§ THE PROBLEM
From the records below, find each line with the string "Invalidate" and copy it.

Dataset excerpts
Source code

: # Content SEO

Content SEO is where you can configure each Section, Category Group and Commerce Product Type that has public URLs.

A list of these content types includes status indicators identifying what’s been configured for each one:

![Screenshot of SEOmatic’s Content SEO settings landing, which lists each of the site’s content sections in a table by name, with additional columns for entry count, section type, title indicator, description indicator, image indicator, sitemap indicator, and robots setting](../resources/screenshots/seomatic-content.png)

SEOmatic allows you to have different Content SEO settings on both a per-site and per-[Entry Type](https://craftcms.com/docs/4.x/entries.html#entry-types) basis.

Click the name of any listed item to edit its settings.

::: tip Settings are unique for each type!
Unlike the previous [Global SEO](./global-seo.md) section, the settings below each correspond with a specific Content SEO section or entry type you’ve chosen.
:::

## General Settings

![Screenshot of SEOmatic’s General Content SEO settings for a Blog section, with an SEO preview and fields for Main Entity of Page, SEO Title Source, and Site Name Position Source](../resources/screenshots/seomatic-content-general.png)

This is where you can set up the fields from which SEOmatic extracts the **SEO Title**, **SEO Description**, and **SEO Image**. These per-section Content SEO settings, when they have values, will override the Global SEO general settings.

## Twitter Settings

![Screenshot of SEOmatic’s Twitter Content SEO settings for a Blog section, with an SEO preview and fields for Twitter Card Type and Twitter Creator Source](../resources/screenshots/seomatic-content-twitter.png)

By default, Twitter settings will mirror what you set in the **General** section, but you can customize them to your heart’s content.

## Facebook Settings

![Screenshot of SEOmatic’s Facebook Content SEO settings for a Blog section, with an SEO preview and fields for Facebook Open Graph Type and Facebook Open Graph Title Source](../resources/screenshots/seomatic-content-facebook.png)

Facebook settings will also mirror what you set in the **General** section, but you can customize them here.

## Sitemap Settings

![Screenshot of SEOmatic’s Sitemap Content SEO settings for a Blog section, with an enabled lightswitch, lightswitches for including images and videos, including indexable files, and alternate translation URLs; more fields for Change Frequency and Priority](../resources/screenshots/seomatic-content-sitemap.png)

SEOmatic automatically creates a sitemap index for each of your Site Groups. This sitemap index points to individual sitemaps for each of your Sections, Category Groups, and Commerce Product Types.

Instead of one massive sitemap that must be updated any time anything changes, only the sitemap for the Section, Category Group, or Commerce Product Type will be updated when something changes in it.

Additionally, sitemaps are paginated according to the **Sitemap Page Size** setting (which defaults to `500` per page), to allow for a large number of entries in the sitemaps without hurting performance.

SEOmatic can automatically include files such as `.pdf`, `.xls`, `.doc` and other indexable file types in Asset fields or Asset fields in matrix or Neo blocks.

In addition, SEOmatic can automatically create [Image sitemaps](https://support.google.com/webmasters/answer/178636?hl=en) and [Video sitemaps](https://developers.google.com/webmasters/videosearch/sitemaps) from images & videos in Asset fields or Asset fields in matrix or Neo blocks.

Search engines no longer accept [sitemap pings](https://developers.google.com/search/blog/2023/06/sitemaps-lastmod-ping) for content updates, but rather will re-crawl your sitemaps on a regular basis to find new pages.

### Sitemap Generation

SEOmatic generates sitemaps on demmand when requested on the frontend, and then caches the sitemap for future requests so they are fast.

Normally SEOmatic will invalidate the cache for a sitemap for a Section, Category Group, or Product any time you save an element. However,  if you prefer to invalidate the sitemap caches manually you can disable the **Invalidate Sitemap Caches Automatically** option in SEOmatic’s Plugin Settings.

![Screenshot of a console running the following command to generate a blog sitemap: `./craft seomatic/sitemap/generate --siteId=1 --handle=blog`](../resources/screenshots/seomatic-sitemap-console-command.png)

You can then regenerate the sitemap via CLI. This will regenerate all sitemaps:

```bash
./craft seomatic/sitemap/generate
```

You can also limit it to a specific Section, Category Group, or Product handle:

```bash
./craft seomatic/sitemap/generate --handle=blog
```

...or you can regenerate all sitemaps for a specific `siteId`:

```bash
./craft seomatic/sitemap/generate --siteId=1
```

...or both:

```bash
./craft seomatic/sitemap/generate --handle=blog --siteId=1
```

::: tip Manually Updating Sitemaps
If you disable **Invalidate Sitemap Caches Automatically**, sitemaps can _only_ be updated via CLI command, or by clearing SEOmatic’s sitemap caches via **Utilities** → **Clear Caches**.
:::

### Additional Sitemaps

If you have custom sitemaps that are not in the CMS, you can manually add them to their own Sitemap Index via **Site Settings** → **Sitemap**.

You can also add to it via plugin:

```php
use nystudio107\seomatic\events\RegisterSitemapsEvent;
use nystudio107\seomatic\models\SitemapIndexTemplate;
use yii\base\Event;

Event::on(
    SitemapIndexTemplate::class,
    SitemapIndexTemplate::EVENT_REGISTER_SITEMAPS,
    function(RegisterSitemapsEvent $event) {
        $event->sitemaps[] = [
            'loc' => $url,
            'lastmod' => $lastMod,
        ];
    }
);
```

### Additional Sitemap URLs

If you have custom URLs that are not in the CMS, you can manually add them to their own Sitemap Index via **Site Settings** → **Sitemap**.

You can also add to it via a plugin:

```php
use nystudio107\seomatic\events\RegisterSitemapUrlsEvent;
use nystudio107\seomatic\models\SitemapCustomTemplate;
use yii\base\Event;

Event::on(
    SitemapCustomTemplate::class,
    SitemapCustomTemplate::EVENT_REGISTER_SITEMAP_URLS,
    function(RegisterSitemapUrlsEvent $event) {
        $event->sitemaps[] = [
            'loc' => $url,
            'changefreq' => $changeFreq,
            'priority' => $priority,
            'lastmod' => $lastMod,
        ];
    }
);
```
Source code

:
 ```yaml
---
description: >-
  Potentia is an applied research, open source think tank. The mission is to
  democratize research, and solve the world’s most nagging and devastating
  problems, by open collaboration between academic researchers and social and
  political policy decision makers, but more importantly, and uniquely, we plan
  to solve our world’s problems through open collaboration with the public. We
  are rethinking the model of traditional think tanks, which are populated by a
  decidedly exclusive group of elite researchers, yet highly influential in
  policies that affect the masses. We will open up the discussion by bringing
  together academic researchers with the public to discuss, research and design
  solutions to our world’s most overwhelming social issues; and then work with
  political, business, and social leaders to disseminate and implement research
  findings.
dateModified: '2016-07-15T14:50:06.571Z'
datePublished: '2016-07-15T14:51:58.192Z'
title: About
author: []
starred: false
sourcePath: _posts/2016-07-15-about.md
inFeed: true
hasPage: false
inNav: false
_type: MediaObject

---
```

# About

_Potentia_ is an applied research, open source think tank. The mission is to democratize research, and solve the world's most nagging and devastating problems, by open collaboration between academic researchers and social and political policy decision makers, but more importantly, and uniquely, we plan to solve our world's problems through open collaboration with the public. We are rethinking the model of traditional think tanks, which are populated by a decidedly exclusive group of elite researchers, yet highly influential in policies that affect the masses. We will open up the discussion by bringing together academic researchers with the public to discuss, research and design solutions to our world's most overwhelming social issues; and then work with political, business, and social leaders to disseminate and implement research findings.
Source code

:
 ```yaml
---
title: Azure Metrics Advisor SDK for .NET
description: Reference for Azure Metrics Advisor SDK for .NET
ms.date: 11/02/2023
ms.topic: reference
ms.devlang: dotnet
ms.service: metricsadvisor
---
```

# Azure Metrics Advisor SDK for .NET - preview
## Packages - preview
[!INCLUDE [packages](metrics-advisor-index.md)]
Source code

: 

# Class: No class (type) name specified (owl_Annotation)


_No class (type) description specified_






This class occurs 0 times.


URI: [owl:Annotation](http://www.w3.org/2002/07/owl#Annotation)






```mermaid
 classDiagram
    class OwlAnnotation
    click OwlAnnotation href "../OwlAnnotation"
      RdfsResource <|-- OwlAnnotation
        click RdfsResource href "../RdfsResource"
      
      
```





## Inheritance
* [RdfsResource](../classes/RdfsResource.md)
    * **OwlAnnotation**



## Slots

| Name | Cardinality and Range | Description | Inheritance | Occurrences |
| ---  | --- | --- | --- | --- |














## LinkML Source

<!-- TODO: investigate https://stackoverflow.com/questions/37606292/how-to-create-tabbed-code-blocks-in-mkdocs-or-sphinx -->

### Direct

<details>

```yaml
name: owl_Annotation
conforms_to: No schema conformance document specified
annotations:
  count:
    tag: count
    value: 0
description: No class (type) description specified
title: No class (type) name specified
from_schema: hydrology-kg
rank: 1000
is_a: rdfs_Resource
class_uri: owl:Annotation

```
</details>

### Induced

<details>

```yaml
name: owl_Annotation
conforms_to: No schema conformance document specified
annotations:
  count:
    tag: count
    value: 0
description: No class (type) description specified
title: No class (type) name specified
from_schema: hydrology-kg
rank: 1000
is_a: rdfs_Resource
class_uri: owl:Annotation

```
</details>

§ OUTPUT
Normally SEOmatic will invalidate the cache for a sitemap for a Section, Category Group, or Product any time you save an element. However,  if you prefer to invalidate the sitemap caches manually you can disable the **Invalidate Sitemap Caches Automatically** option in SEOmatic’s Plugin Settings.
If you disable **Invalidate Sitemap Caches Automatically**, sitemaps can _only_ be updated via CLI command, or by clearing SEOmatic’s sitemap caches via **Utilities** → **Clear Caches**.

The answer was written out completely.